Speedup ChainMap #98766

zrothberg · 2022-10-27T12:29:26Z

Feature or enhancement

Makes ChainMaps iter, copy, and parents methods lazier.

Pitch

Use itertools to reduce number of objects created. Trying to claw back performance loss due to switching to an order preserving iter method.

While this method is roughly 3 times faster then the current behavior for iter it is still ~5 times slower then sets were originally based on testing high collision chainmaps. In order to get back to the original performance there would either need to be an order preserving set object or a new method added to dict that can copy hashes without copying or accessing the underlying items. The later of which seems much easier to do but the former has more general use cases. I am unsure if any other of the custom dict objects also have suboptimal structures being used that an ordered set would resolve. I believe most of the time it's suggested to just use dict in place of an ordered set.

Previous discussion

https://bugs.python.org/issue32792
The solution I went with was based on the above discussions rejected solution.

#86653

The above change inadvertently added a major performance regression by creating multiple new dicts that caused hash to be called on every object. This removed any benefit to using update over a single iterable based constructor.

No discussion on the list slicing stuff I can find. Was an inadvertent discovery when working on the iter method.

PR: GH-98766: Modest speed-up from ChainMap.__iter__ #98946

zrothberg · 2022-10-27T13:10:11Z

Previous discussion on OrderedSet from the mailing list. Given that I would guess there would be a heavy preference for adding a method to dict that allows you to reuse hashes without accessing the values directly or calling getitem. Seems like a fairly straightforward addition but I know that is a core class. Just having that alone would make it trival to add an OrderedSet to the collections module and remove any need to do any other weird stuff.

serhiy-storchaka · 2022-10-27T16:08:36Z

Could you please provide microbenchmarks which show the speedup? I would be surprised if tuple(islice(maps, 1, None)) turns out be faster than maps[1:].

zrothberg · 2022-10-27T16:52:56Z

Whoops I don't think I benched marked that one properly when I was coding. It is faster when you have 2 items and slower every other time... I shall remove that on the PR. The speedup listed above was just for iter not the islice. For iter that was at roughly a 8 deep chainmap of with dicts holding 5 keys each.

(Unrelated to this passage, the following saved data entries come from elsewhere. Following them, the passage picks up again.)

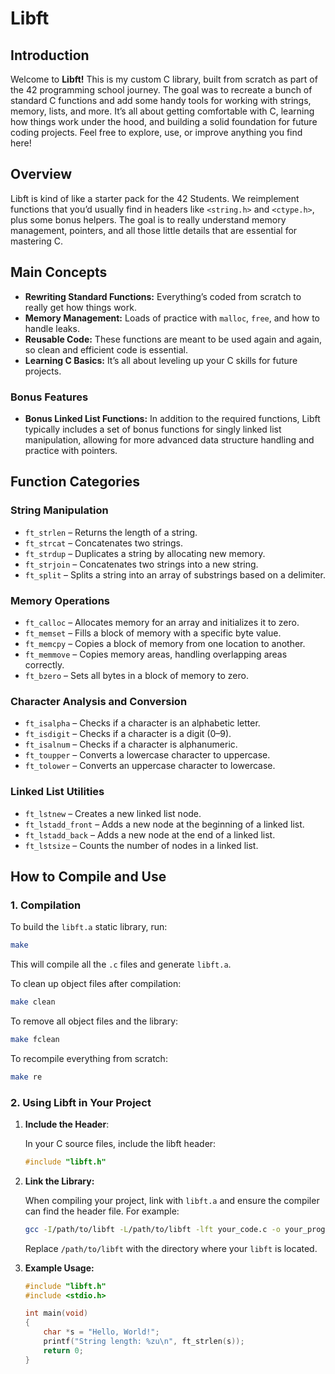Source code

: # Libft

## Introduction

Welcome to **Libft!** This is my custom C library, built from scratch as part of the 42 programming school journey. The goal was to recreate a bunch of standard C functions and add some handy tools for working with strings, memory, lists, and more. It’s all about getting comfortable with C, learning how things work under the hood, and building a solid foundation for future coding projects. Feel free to explore, use, or improve anything you find here!

## Overview

Libft is kind of like a starter pack for the 42 Students. We reimplement functions that you’d usually find in headers like `<string.h>` and `<ctype.h>`, plus some bonus helpers. The goal is to really understand memory management, pointers, and all those little details that are essential for mastering C.

## Main Concepts

- **Rewriting Standard Functions:** Everything’s coded from scratch to really get how things work.
- **Memory Management:** Loads of practice with `malloc`, `free`, and how to handle leaks.
- **Reusable Code:** These functions are meant to be used again and again, so clean and efficient code is essential.
- **Learning C Basics:** It’s all about leveling up your C skills for future projects.

### Bonus Features

- **Bonus Linked List Functions:** In addition to the required functions, Libft typically includes a set of bonus functions for singly linked list manipulation, allowing for more advanced data structure handling and practice with pointers.

## Function Categories

### String Manipulation

- `ft_strlen` – Returns the length of a string.
- `ft_strcat` – Concatenates two strings.
- `ft_strdup` – Duplicates a string by allocating new memory.
- `ft_strjoin` – Concatenates two strings into a new string.
- `ft_split` – Splits a string into an array of substrings based on a delimiter.

### Memory Operations

- `ft_calloc` – Allocates memory for an array and initializes it to zero.
- `ft_memset` – Fills a block of memory with a specific byte value.
- `ft_memcpy` – Copies a block of memory from one location to another.
- `ft_memmove` – Copies memory areas, handling overlapping areas correctly.
- `ft_bzero` – Sets all bytes in a block of memory to zero.

### Character Analysis and Conversion

- `ft_isalpha` – Checks if a character is an alphabetic letter.
- `ft_isdigit` – Checks if a character is a digit (0–9).
- `ft_isalnum` – Checks if a character is alphanumeric.
- `ft_toupper` – Converts a lowercase character to uppercase.
- `ft_tolower` – Converts an uppercase character to lowercase.

### Linked List Utilities

- `ft_lstnew` – Creates a new linked list node.
- `ft_lstadd_front` – Adds a new node at the beginning of a linked list.
- `ft_lstadd_back` – Adds a new node at the end of a linked list.
- `ft_lstsize` – Counts the number of nodes in a linked list.

## How to Compile and Use

### 1. Compilation

To build the `libft.a` static library, run:

```bash
make
```

This will compile all the `.c` files and generate `libft.a`.

To clean up object files after compilation:

```bash
make clean
```

To remove all object files and the library:

```bash
make fclean
```

To recompile everything from scratch:

```bash
make re
```
### 2. Using Libft in Your Project

1. **Include the Header**:
   
   In your C source files, include the libft header:
   ```c
   #include "libft.h"
   ```

2. **Link the Library:**
   
   When compiling your project, link with `libft.a` and ensure the compiler can find the header file. For example:
   ```bash
   gcc -I/path/to/libft -L/path/to/libft -lft your_code.c -o your_program
   ```
   Replace `/path/to/libft` with the directory where your `libft` is located.

3. **Example Usage:**
   
   ```c
   #include "libft.h"
   #include <stdio.h>
   
   int main(void)
   {
       char *s = "Hello, World!";
       printf("String length: %zu\n", ft_strlen(s));
       return 0;
   }
   ```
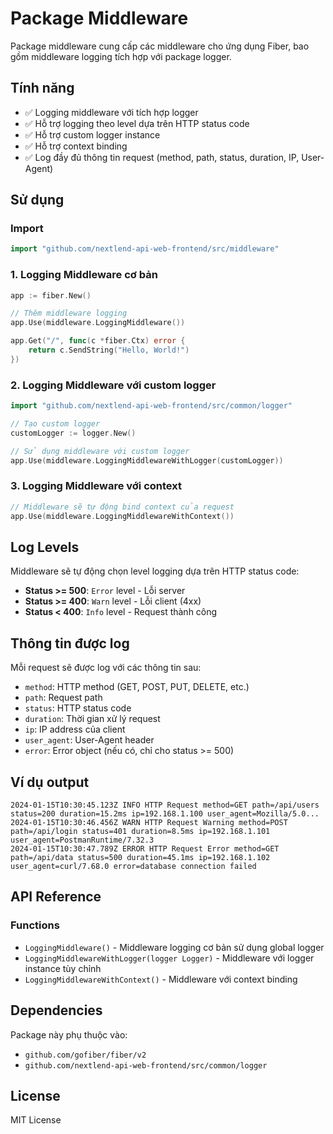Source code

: # Package Middleware

Package middleware cung cấp các middleware cho ứng dụng Fiber, bao gồm middleware logging tích hợp với package logger.

## Tính năng

- ✅ Logging middleware với tích hợp logger
- ✅ Hỗ trợ logging theo level dựa trên HTTP status code
- ✅ Hỗ trợ custom logger instance
- ✅ Hỗ trợ context binding
- ✅ Log đầy đủ thông tin request (method, path, status, duration, IP, User-Agent)

## Sử dụng

### Import

```go
import "github.com/nextlend-api-web-frontend/src/middleware"
```

### 1. Logging Middleware cơ bản

```go
app := fiber.New()

// Thêm middleware logging
app.Use(middleware.LoggingMiddleware())

app.Get("/", func(c *fiber.Ctx) error {
    return c.SendString("Hello, World!")
})
```

### 2. Logging Middleware với custom logger

```go
import "github.com/nextlend-api-web-frontend/src/common/logger"

// Tạo custom logger
customLogger := logger.New()

// Sử dụng middleware với custom logger
app.Use(middleware.LoggingMiddlewareWithLogger(customLogger))
```

### 3. Logging Middleware với context

```go
// Middleware sẽ tự động bind context của request
app.Use(middleware.LoggingMiddlewareWithContext())
```

## Log Levels

Middleware sẽ tự động chọn level logging dựa trên HTTP status code:

- **Status >= 500**: `Error` level - Lỗi server
- **Status >= 400**: `Warn` level - Lỗi client (4xx)
- **Status < 400**: `Info` level - Request thành công

## Thông tin được log

Mỗi request sẽ được log với các thông tin sau:

- `method`: HTTP method (GET, POST, PUT, DELETE, etc.)
- `path`: Request path
- `status`: HTTP status code
- `duration`: Thời gian xử lý request
- `ip`: IP address của client
- `user_agent`: User-Agent header
- `error`: Error object (nếu có, chỉ cho status >= 500)

## Ví dụ output

```
2024-01-15T10:30:45.123Z INFO HTTP Request method=GET path=/api/users status=200 duration=15.2ms ip=192.168.1.100 user_agent=Mozilla/5.0...
2024-01-15T10:30:46.456Z WARN HTTP Request Warning method=POST path=/api/login status=401 duration=8.5ms ip=192.168.1.101 user_agent=PostmanRuntime/7.32.3
2024-01-15T10:30:47.789Z ERROR HTTP Request Error method=GET path=/api/data status=500 duration=45.1ms ip=192.168.1.102 user_agent=curl/7.68.0 error=database connection failed
```

## API Reference

### Functions

- `LoggingMiddleware()` - Middleware logging cơ bản sử dụng global logger
- `LoggingMiddlewareWithLogger(logger Logger)` - Middleware với logger instance tùy chỉnh
- `LoggingMiddlewareWithContext()` - Middleware với context binding

## Dependencies

Package này phụ thuộc vào:
- `github.com/gofiber/fiber/v2`
- `github.com/nextlend-api-web-frontend/src/common/logger`

## License

MIT License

rhettinger · 2022-10-27T22:21:07Z

I'll look at this more later but my first impression is that the analysis and approach are fundamentally unsound.

The whole effort to be "lazy" seems misguided. The payoff for lazy evaluation comes from deferring work until a later time or from possibly not doing all of the work. Neither apply in this case. The __iter__ method builds a complete, flattened dictionary and that involves fully consuming the input mappings. Adding "laziness" doesn't help at all and itself adds a cost.

ISTM that the benchmarks are only measuring the pure python loop overhead. That really stands out with an 8 level chainmap with only 5 keys. Also, if you're using string keys, since they already cache the hash values, the benchmark is not giving credit to the current code for reusing hashes rather than recomputing them (a Decimal object would not be so fortunate).

The C code for dict.update() and dict.fromkeys() both have highly optimized fast paths that are hard to beat for high volume calls. It is the overhead of calling those methods is really what is at issue. We could mitigate the calling overhead by switching to the new |= operator instead of normal Python method call. And possibly the small for-loop overhead could be reduced by using reduce() instead. For larger dicts and shallower depths, neither of those would be noticeable.

One other thought: The ChainMap class was designed to be mostly simple pure python code. It wasn't intended to be a high performance class. Users who care more about performance are almost always better off creating a single flat dictionary. This would still be true even if we rewrote all of ChainMap in C. It's fine to make optimization tweaks if they are readable and not disruptive, but we don't want to "go gonzo" and introduce new dict methods and ordered set type and whatnot. It isn't worth it.

rhettinger · 2022-10-27T22:54:09Z

Try this to see what effect it has on your benchmarks:

def __iter__(self):
    d = {}
    for mapping in map(dict.fromkeys, reversed(self.maps)):
        d |= mapping
    return iter(d)

Also, we should add tests for both dict.fromkeys() and ChainMap.__iter__() to verify that they reuse stored hash values. We really don't want to lose that — it helps a lot in cases where calling __hash__ is expensive.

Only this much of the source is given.